= What is needed =
Please retype the data that follows, starting at the line containing "You can click" and stopping after the last line.

= Data shown =
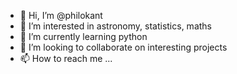 - 👋 Hi, I’m @philokant
- 👀 I’m interested in astronomy, statistics, maths
- 🌱 I’m currently learning python
- 💞️ I’m looking to collaborate on interesting projects
- 📫 How to reach me ...

<!---
philokant/philokant is a ✨ special ✨ repository because its `README.md` (this file) appears on your GitHub profile.
You can click the Preview link to take a look at your changes.
--->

= Solution to this exercise =
You can click the Preview link to take a look at your changes.
--->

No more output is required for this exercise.